Neil Johnson

George Washington University

Neil Johnson is a professor of physics at George Washington University where he heads up a new initiative in Complex Systems, Networks and Data Science to attack real-world problems. He is also a Visiting Professor at Royal Holloway, University of London, and a co-founder of ClustrX LLC, a D.C. based tech consultancy that maps out online collective behavior across social media platforms. His research interests lie in the broad area of ‘many-body’ out-of-equilibrium systems of collections of objects, ranging from crowds of particles to crowds of people. Recently his research has focused on the online ecology surrounding scientific misinformation ("The online competition between pro- and anti-vaccination views" Nature 582, 230 (2020)) and online harms (“Hidden resilience and adaptive dynamics of the global online hate ecology”, Nature 573, 261 (2019)).

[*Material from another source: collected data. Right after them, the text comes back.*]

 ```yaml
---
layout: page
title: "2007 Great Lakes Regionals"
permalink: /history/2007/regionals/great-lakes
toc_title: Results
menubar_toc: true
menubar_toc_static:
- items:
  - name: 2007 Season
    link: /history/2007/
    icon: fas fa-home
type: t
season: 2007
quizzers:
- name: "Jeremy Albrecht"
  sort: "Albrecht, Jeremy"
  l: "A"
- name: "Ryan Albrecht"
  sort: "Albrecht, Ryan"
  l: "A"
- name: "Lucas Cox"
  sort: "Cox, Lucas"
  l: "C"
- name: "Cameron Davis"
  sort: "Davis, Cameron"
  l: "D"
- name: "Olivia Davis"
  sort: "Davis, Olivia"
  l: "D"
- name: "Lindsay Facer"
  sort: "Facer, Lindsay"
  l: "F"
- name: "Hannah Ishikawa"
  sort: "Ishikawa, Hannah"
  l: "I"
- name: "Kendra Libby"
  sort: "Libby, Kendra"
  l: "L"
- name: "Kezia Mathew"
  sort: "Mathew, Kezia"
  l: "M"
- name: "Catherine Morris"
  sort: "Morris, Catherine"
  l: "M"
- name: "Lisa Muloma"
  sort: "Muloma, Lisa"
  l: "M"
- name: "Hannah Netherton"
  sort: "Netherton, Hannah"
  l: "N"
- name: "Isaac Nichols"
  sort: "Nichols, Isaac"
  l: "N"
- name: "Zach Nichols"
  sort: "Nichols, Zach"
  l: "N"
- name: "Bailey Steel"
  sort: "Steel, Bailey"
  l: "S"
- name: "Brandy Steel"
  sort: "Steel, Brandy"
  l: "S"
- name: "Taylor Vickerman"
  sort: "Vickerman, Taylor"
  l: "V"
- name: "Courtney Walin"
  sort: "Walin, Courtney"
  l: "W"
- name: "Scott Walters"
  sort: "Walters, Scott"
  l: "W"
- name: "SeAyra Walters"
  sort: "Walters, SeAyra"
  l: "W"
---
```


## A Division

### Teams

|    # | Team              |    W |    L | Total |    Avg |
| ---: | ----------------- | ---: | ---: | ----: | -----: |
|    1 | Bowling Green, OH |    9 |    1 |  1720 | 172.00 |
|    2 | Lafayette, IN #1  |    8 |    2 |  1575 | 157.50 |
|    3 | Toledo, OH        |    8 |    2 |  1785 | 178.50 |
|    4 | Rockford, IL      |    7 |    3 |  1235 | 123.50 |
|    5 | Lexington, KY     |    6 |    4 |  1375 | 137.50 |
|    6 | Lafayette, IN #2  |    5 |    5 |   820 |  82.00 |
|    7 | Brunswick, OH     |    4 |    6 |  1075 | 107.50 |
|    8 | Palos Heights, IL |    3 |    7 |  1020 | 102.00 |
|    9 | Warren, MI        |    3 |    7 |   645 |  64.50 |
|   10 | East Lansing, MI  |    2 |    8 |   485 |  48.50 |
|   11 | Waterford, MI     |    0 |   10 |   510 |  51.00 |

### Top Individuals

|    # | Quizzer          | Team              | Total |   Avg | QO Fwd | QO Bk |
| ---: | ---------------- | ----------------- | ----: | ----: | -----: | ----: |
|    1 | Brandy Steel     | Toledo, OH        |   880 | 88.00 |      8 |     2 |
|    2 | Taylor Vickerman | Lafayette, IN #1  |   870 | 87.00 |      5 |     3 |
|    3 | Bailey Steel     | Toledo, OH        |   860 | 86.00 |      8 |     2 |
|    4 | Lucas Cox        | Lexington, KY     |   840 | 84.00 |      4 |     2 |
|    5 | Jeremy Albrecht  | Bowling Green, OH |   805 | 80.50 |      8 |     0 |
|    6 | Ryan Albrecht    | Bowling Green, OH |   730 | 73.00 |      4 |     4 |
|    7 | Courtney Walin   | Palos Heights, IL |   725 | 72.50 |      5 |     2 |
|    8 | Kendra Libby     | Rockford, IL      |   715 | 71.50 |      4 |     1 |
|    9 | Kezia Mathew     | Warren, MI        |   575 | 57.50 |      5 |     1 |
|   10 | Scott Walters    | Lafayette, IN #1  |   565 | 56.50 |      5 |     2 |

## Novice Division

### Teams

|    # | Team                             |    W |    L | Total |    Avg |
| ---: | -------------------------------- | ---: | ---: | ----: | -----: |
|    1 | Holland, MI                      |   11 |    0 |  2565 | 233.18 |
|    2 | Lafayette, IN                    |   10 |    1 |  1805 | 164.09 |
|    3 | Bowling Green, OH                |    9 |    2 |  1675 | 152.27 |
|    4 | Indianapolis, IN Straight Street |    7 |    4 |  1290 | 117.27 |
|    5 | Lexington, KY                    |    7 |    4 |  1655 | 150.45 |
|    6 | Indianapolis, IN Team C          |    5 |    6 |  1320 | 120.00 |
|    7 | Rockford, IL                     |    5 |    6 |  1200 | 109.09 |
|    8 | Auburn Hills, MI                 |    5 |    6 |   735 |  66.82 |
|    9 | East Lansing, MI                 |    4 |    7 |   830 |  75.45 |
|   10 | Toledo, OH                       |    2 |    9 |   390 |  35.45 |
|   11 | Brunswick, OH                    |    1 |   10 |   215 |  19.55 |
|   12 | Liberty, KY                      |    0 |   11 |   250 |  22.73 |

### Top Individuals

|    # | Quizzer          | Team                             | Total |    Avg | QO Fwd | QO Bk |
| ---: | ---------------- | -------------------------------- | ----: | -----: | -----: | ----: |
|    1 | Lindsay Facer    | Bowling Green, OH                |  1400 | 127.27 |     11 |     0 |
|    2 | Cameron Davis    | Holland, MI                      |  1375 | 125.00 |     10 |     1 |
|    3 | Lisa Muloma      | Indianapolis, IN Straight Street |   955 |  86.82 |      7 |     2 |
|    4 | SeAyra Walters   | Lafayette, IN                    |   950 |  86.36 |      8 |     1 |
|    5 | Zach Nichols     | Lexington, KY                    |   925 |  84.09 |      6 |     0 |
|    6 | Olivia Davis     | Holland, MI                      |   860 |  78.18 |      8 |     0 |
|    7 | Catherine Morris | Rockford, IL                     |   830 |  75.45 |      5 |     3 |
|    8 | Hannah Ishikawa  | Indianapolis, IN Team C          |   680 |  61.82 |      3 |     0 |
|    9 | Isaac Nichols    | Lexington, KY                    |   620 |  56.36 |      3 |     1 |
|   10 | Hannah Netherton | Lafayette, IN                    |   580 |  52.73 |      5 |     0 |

Neil is a Fellow of the American Physical Society (APS) and is the recipient of the 2018 Burton Award from the APS. He received his BA/MA from St. John's College, University of Cambridge and his PhD as a Kennedy Scholar from Harvard University. He was a Research Fellow at the University of Cambridge, and later a Professor of Physics at the University of Oxford until 2007, having joined the faculty in 1992. Following a period as Professor of Physics at the University of Miami, he was appointed Professor of Physics at George Washington University in 2018. He presented the Royal Institution Christmas Lectures "Arrows of Time" on BBC TV in 1999. He has more than 300 published research papers across a variety of research topics and has supervised the doctoral theses of more than 25 students. His published books include Financial Market Complexity published by Oxford University Press and Simply Complexity: A Clear Guide to Complexity Theory published by Oneworld Publications. He co-founded and co-directed CABDyN (Complex Agent-Based Dynamical Systems) which is Oxford University's interdisciplinary research center in Complexity Science, and an Oxford University interdisciplinary research center in financial complexity (OCCF).